The Weight of Gold — When Words Fail

moshe silver
7 min readJun 25, 2020

Parashat Hukkat

Speak softly and carry a big stick.

– Theodore Roosevelt

At the heart of this week’s reading is one of the most troubling incidents in the Torah.

After the death of Moses’ sister, Miriam, the people once again turn against Moses and Aaron, clamoring for water (20:7–13). “If only we had died in the Presence of God, as our brethren did!” they rail — referring to those who died with Korach.

God instructs Moses to take Aaron’s staff from its place in the Tabernacle — where it sprouted almond blossoms after Korach’s rebellion — and to gather the people together. “Speak to the rock before their eyes, so that it shall give its waters” (20:8). This designation of a specific rock — “speak to the rock” — leads the Midrash to the mystical notion of Miriam’s well, a boulder that rolled along with the Israelites on their journeys, and that opened to give them water when they camped. Miriam, whose name contains the Hebrew word for “sea,” is identified with water, with nourishment and with the survival of the nation. When we meet her in the book of Exodus she watches over her brother from the bank of the Nile, arranging for their own mother to nurse him. But now Miriam dies, and the people are left without water. Moses and Aaron are not Miriam. Without their sister they are helpless and their leadership is defective.

It is a wonder that Moses, who comes on the scene protesting his lack of verbal ability, has done nothing but speak since he returned to his people enslaved in Egypt. “I am not a man of words,” he protests at the burning bush. There, God reassures Moses that Aaron will do the talking; yet the Torah gives Aaron not one memorable speech, and the one passage which most characterizes Aaron is his stunning, deliberate silence after the death of his two sons.
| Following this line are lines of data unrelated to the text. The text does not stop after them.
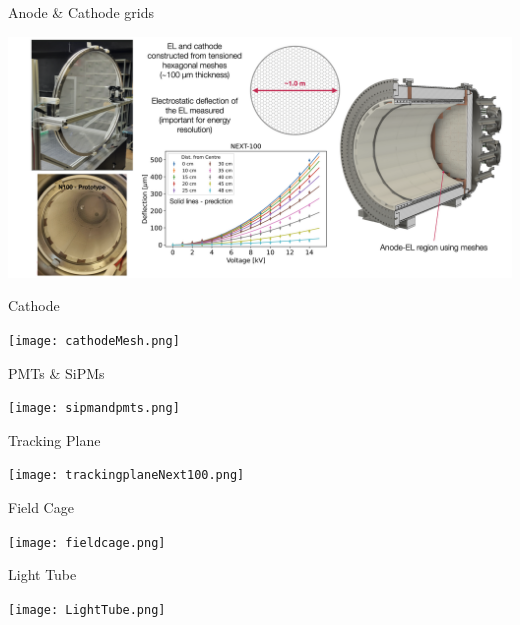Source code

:\documentclass [aspectratio=169]{beamer}
\begin{document}
\begin{frame}{Anode \& Cathode grids}

\includegraphics[scale=0.23]{meshes.png}

\end{frame}


\begin{frame}{Cathode}

\texttt{[image: cathodeMesh.png]}

\end{frame}


\begin{frame}{PMTs \& SiPMs}

\texttt{[image: sipmandpmts.png]}

\end{frame}


\begin{frame}{Tracking Plane}

\texttt{[image: trackingplaneNext100.png]}

\end{frame}

\begin{frame}{Field Cage}

\texttt{[image: fieldcage.png]}

\end{frame}


\begin{frame}{Light Tube}

\texttt{[image: LightTube.png]}

\end{frame}

\end{document}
Now God has bidden Moses and Aaron to speak together, to show that their words can fulfill the needs of the people. Moses takes the staff, but he doesn’t wait for Aaron to speak. Instead of speaking to the rock, Moses excoriates the people: “Listen, you rebels! Do you expect us to bring forth water for you from this rock?” (20:10). He then lifts the staff and strikes the rock twice, whereupon water gushes forth.

“Because you two did not believe in Me and sanctify Me in the eyes of the children of Israel,” says God to Moses and Aaron, “therefore you will not bring this community into the land that I have given to them.” This failure to adhere to the letter of God’s instruction causes Moses and Aaron to be barred from entering the Promised Land. In fact, Aaron dies shortly thereafter, and his son Elazar is invested as High Priest.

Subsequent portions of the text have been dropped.